Council’s publicity campaign angers heritage lovers

A local English council has caused a furore once again over plans to promote itself internationally as a cultural heritage destination three years after it controversially sold a 4,500-year-old Egyptian statue.

In a report for the council’s scrutiny committee released this month, Northampton Borough Council announced its intention to assess its heritage holdings in order to promote the town’s global cultural reputation and increase its visitor numbers.

The council scandalised campaigners and Britain’s Egyptian ambassador in 2014 when it sold a limestone statue of Sekhemka to fund the expansion of its museum. Former Minister for Culture, Ed Vaizey, placed a temporary export bar on the statue in 2015 until 29 March 2016 to enable a UK buyer to meet the £15.8 million price tag it fetched at auction.

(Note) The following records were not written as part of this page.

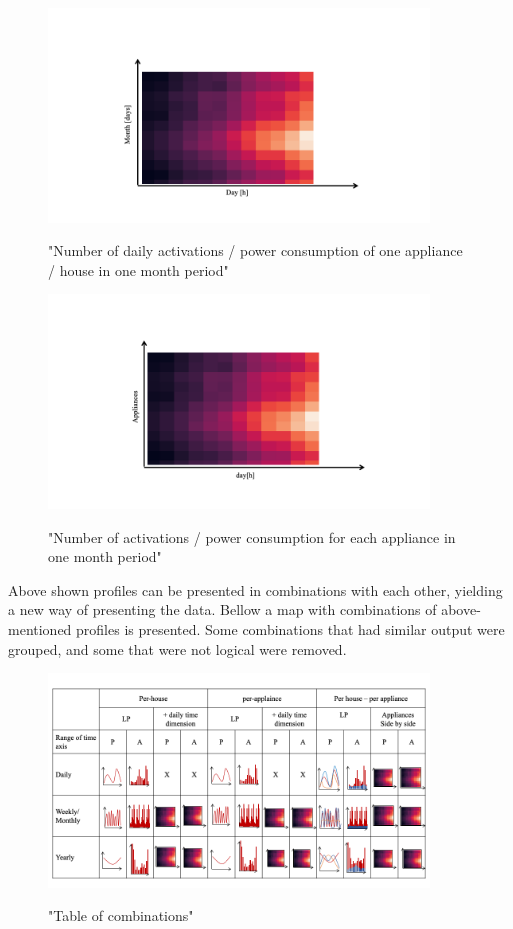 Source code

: \begin{figure}[H]
	\centering
	\caption{"Number of daily activations / power consumption of one appliance / house in one month period"}
	\includegraphics[width=0.9\textwidth]{Figures/profile_sketches/Slide10.png}
	\label{fig:heatmap_2dtime}
\end{figure}
\begin{figure}[H]
	\centering
	\caption{"Number of activations / power consumption for each appliance in one month period"}
	\includegraphics[width=0.9\textwidth]{Figures/profile_sketches/Slide12.png}
	\label{fig:heatmap_all_appl}
\end{figure}

Above shown profiles can be presented in combinations with each other, yielding a new way of presenting the data.
Bellow a map with combinations of above-mentioned profiles is presented. Some combinations that had similar output were grouped,
and some that were not logical were removed.  

\begin{figure}[H]
	\centering
	\caption{"Table of combinations"}
	\includegraphics[width=0.9\textwidth]{Figures/profile_sketches/Slide14.png}
	\label{fig:map_fig}
\end{figure}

After no UK buyer for the statue was found, the temporary export bar was lifted. Sekhemka is now thought to be held by a US private collector. Egypt’s ambassador to Britain in 2013, Ahsraf Elkholy, said the council should have returned the statue to Egypt if it no longer wanted it and that its sale constituted “an abuse to the Egyptian archaeology and the cultural property”.

Sekhemka was acquired by the second Marquis of Northampton on a trip to Egypt in 1850 and was later presented to Northampton Museum by his son. Sekhemka is believed to have been a high court official, a judge and administrator and the artefact dates from the 2400-2300 BC. Depicting him reading a scroll, the statue may have been placed in Sekhemka’s tomb.

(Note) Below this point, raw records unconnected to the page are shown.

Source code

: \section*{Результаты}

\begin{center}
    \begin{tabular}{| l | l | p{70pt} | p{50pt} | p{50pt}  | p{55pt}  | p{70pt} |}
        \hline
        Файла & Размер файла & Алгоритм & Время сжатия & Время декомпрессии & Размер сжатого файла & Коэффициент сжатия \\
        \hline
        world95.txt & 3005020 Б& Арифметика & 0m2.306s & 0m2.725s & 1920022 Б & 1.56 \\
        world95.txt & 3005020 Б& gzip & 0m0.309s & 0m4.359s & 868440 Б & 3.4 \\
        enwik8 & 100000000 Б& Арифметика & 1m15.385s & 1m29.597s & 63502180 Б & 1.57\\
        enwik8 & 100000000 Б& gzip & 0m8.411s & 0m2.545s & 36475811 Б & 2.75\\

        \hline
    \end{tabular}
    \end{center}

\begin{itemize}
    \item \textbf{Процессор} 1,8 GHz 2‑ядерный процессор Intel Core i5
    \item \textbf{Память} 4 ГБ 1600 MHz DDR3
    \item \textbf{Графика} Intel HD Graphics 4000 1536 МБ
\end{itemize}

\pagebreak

In March 2016, the Egyptian ambassador to Britain intervened to save the statue for display in Britain and Egypt. Ambassador Nasser Kamel devised a plan whereby the Egyptian embassy would purchase the statue and loan it to London’s British Museum and Cairo’s Egyptian Museum for six months at a time.

Campaigners from the Save Sekhemka Action Group said “The ambassador’s suggestion shows the level of anger the sale of Sekhemka aroused and commitment to keeping the statue in the public domain in the two nations”.

The latest report from Northampton Borough Council has inflamed tensions once again. Save Sekhemka chairman, Gunilla Loe, struggled to find something positive to say about the council’s plans. “I do not think they (the council) understand culture and heritage”, Loe stated.